◆ THE PROBLEM
Quote exactly and only this range of lines in the data below: the line that holds "- **Physics 7B:**" to the line that holds "- **Math 54:**", both included.

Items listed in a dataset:
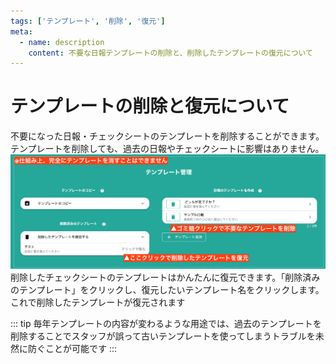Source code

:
 ```yaml
---
tags: ['テンプレート', '削除', '復元']
meta:
  - name: description
    content: 不要な日報テンプレートの削除と、削除したテンプレートの復元について
---
```

# テンプレートの削除と復元について<Badge text="管理者向け" />
不要になった日報・チェックシートのテンプレートを削除することができます。テンプレートを削除しても、過去の日報やチェックシートに影響はありません。
![](./template/t22.png)
削除したチェックシートのテンプレートはかんたんに復元できます。「削除済みのテンプレート」をクリックし、復元したいテンプレート名をクリックします。これで削除したテンプレートが復元されます

::: tip
毎年テンプレートの内容が変わるような用途では、過去のテンプレートを削除することでスタッフが誤って古いテンプレートを使ってしまうトラブルを未然に防ぐことが可能です
:::
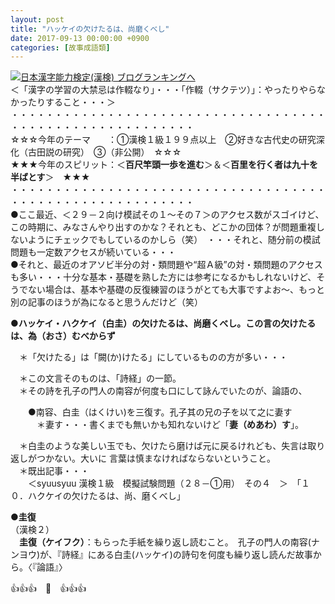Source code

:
 ```yaml
---
layout: post
title: "ハッケイの欠けたるは、尚磨くべし"
date: 2017-09-13 00:00:00 +0900
categories: [故事成語類]
---
```


[![](/syuusyuu9701/assets/images/ハッケイの欠けたるは、尚磨くべし-br_c_3028_1.gif)](http://blog.with2.net/link.php?1659096:3028 "日本漢字能力検定(漢検) ブログランキングへ")[日本漢字能力検定(漢検) ブログランキングへ](http://blog.with2.net/link.php?1659096:3028)  
＜「漢字の学習の大禁忌は作輟なり」・・・「作輟（サクテツ）」：やったりやらなかったりすること・・・＞  
・・・・・・・・・・・・・・・・・・・・・・・・・・・・・・・・・・・・・・・・・・・・・・・・・・・・・・・・・  
☆☆☆今年のテーマ　　：①漢検１級１９９点以上　②好きな古代史の研究深化（古田説の研究）　③（非公開）　☆☆☆　　  
★★★今年のスピリット：＜**百尺竿頭一歩を進む**＞＆＜**百里を行く者は九十を半ばとす**＞　★★★  
・・・・・・・・・・・・・・・・・・・・・・・・・・・・・・・・・・・・・・・・・・・・・・・・・・・・・・・・・  
●ここ最近、＜２９－２向け模試その１～その７＞のアクセス数がスゴイけど、この時期に、みなさんやり出すのかな？それとも、どこかの団体？が問題重複しないようにチェックでもしているのかしら（笑）　・・・それと、随分前の模試問題も一定数アクセスが続いている・・・  
●それと、最近のオアソビ半分の対・類問題や“超Ａ級”の対・類問題のアクセスも多い・・・十分な基本・基礎を熟した方には参考になるかもしれないけど、そうでない場合は、基本や基礎の反復練習のほうがとても大事ですよお～、もっと別の記事のほうが為になると思うんだけど（笑）  
  
●**ハッケイ・ハクケイ（白圭）の欠けたるは、尚磨くべし。この言の欠けたるは、為（おさ）むべからず**  
  
　＊「欠けたる」は「闕(か)けたる」にしているものの方が多い・・・  
  
　＊この文言そのものは、「詩経」の一節。  
　＊その詩を孔子の門人の南容が何度も口にして詠んでいたのが、論語の、  
  
　　●南容、白圭（はくけい)を三復す。孔子其の兄の子を以て之に妻す　　  
　　　＊妻す・・・書くまでも無いかも知れないけど「**妻（めあわ）す**」。  
  
　＊白圭のような美しい玉でも、欠けたら磨けば元に戻るけれども、失言は取り返しがつかない。大いに 言葉は慎まなければならないということ。  
　＊既出記事・・・   
　　＜syuusyuu 漢検１級　模擬試験問題（２８－①用）　その４　＞　「１０．ハクケイの欠けたるは、尚、磨くべし」  
  
●**圭復**  
（漢検２）  
　**圭復（ケイフク）**：もらった手紙を繰り返し読むこと。　孔子の門人の南容(ナンヨウ)が、『詩経』にある白圭(ハッケイ)の詩句を何度も繰り返し読んだ故事から。〈『論語』〉  
  
👍👍👍　🐔　👍👍👍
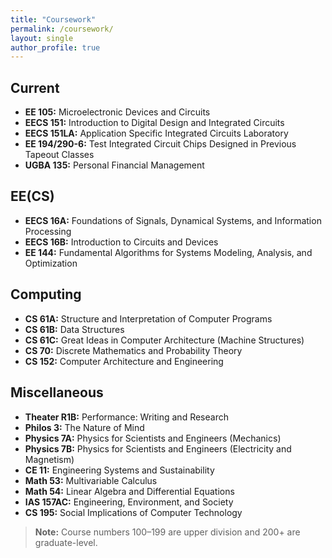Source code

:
 ```yaml
---
title: "Coursework"
permalink: /coursework/
layout: single
author_profile: true
---
```


<!-- inline page-scoped CSS -->
<style>

  /* tighten H1→H2 gap */
  article.page__body h1.page-title { margin-bottom: 0.1em !important; }

  /* tighten above/below H2 (your “Current”, etc.) */
  article.page__body h2 {
    margin-top:    0.4em !important;
    margin-bottom: 0.2em !important;
    font-size:     1.1em !important;
  }

  /* list spacing */
  article.page__body ul {
    margin: 0.3em 0 !important;
  }
  article.page__body li {
    margin-bottom: 0.2em !important;
  }
</style>

## Current
- **EE 105:** Microelectronic Devices and Circuits  
- **EECS 151:** Introduction to Digital Design and Integrated Circuits  
- **EECS 151LA:** Application Specific Integrated Circuits Laboratory  
- **EE 194/290-6:** Test Integrated Circuit Chips Designed in Previous Tapeout Classes  
- **UGBA 135:** Personal Financial Management  

## EE(CS)
- **EECS 16A:** Foundations of Signals, Dynamical Systems, and Information Processing  
- **EECS 16B:** Introduction to Circuits and Devices  
- **EE 144:** Fundamental Algorithms for Systems Modeling, Analysis, and Optimization  

## Computing
- **CS 61A:** Structure and Interpretation of Computer Programs  
- **CS 61B:** Data Structures  
- **CS 61C:** Great Ideas in Computer Architecture (Machine Structures)  
- **CS 70:** Discrete Mathematics and Probability Theory  
- **CS 152:** Computer Architecture and Engineering  

## Miscellaneous
- **Theater R1B:** Performance: Writing and Research  
- **Philos 3:** The Nature of Mind  
- **Physics 7A:** Physics for Scientists and Engineers (Mechanics)  
- **Physics 7B:** Physics for Scientists and Engineers (Electricity and Magnetism)  
- **CE 11:** Engineering Systems and Sustainability  
- **Math 53:** Multivariable Calculus  
- **Math 54:** Linear Algebra and Differential Equations  
- **IAS 157AC:** Engineering, Environment, and Society  
- **CS 195:** Social Implications of Computer Technology  

> **Note:** Course numbers 100–199 are upper division and 200+ are graduate-level.
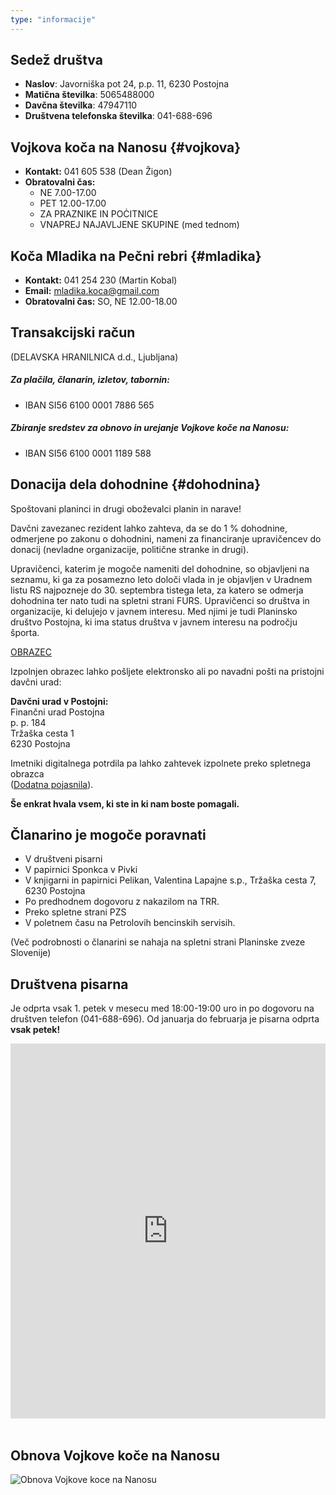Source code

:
 ```yaml
---
type: "informacije"
---
```


## Sedež društva  

- **Naslov**: Javorniška pot 24, p.p. 11, 6230 Postojna
- **Matična številka**: 5065488000
- **Davčna številka**: 47947110
- **Društvena telefonska številka**: 041-688-696

## Vojkova koča na Nanosu {#vojkova}

- **Kontakt:** 041 605 538 (Dean Žigon)
- **Obratovalni čas:**  
    - NE 7.00-17.00
    - PET 12.00-17.00
    - ZA PRAZNIKE IN POĊITNICE
    - VNAPREJ NAJAVLJENE SKUPINE (med tednom)

## Koča Mladika na Pečni rebri {#mladika}

- **Kontakt:** 041 254 230 (Martin Kobal)
- **Email:**  mladika.koca@gmail.com
- **Obratovalni čas:** SO, NE 12.00-18.00

## Transakcijski račun 
(DELAVSKA HRANILNICA d.d., Ljubljana)

##### Za plačila, članarin, izletov, tabornin:
- IBAN SI56 6100 0001 7886 565

##### Zbiranje sredstev za obnovo in  urejanje Vojkove koče na Nanosu:
- IBAN SI56 6100 0001 1189 588

## Donacija dela dohodnine {#dohodnina}
Spoštovani planinci in drugi oboževalci planin in narave!

Davčni zavezanec rezident lahko zahteva, da se do 1 % dohodnine, odmerjene po zakonu o dohodnini, nameni za financiranje upravičencev do donacij (nevladne organizacije, politične stranke in drugi).

Upravičenci, katerim je mogoče nameniti del dohodnine, so objavljeni na seznamu, ki ga za posamezno leto določi vlada in je objavljen v Uradnem listu RS najpozneje do 30. septembra tistega leta, za katero se odmerja dohodnina ter nato tudi na spletni strani FURS.
Upravičenci so društva in organizacije, ki delujejo v javnem interesu. Med njimi je tudi Planinsko društvo Postojna, ki ima status društva v javnem interesu na področju športa.

[OBRAZEC](/documents/obrazec-za-donacijo-dela-dohodnine.pdf)

Izpolnjen obrazec lahko pošljete elektronsko ali po navadni pošti na pristojni davčni urad:

**Davčni urad v Postojni:**  
Finančni urad Postojna  
p. p. 184  
Tržaška cesta 1  
6230 Postojna  

Imetniki digitalnega potrdila pa lahko zahtevek izpolnete preko spletnega obrazca  
([Dodatna pojasnila](https://edavki.durs.si/EdavkiPortal/openportal/CommonPages/Opdynp/PageD.aspx?category=namenitev_dela_dohodnine_fo)).

**Še enkrat hvala vsem, ki ste in ki nam boste pomagali.**

## Članarino je mogoče poravnati

- V društveni pisarni
- V papirnici Sponkca v Pivki
- V knjigarni in papirnici Pelikan, Valentina Lapajne s.p., Tržaška cesta 7, 6230 Postojna
- Po predhodnem dogovoru z nakazilom na TRR.
- Preko spletne strani PZS
- V poletnem času na Petrolovih bencinskih servisih.

(Več podrobnosti o članarini se nahaja na spletni strani Planinske zveze Slovenije)

## Društvena pisarna

Je odprta vsak 1. petek v mesecu med 18:00-19:00 uro in po dogovoru na društven telefon (041-688-696).
Od januarja do februarja je pisarna odprta **vsak petek!**

<div style="width: 100%"><iframe width="100%" height="600" src="https://maps.google.com/maps?width=100%&amp;height=600&amp;hl=en&amp;q=Kolodvorska%20cesta%204%20Pivka+(PD%20Postojna)&amp;ie=UTF8&amp;t=&amp;z=18&amp;iwloc=B&amp;output=embed" frameborder="0" scrolling="no" marginheight="0" marginwidth="0"><a href="https://www.maps.ie/map-my-route/"></a></iframe></div><br />

## Obnova Vojkove koče na Nanosu

![Obnova Vojkove koce na Nanosu](/img/posts/prenova-vojkove-koce.png)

◆ PROBLEM SOLUTION
- **Physics 7B:** Physics for Scientists and Engineers (Electricity and Magnetism)  
- **CE 11:** Engineering Systems and Sustainability  
- **Math 53:** Multivariable Calculus  
- **Math 54:** Linear Algebra and Differential Equations  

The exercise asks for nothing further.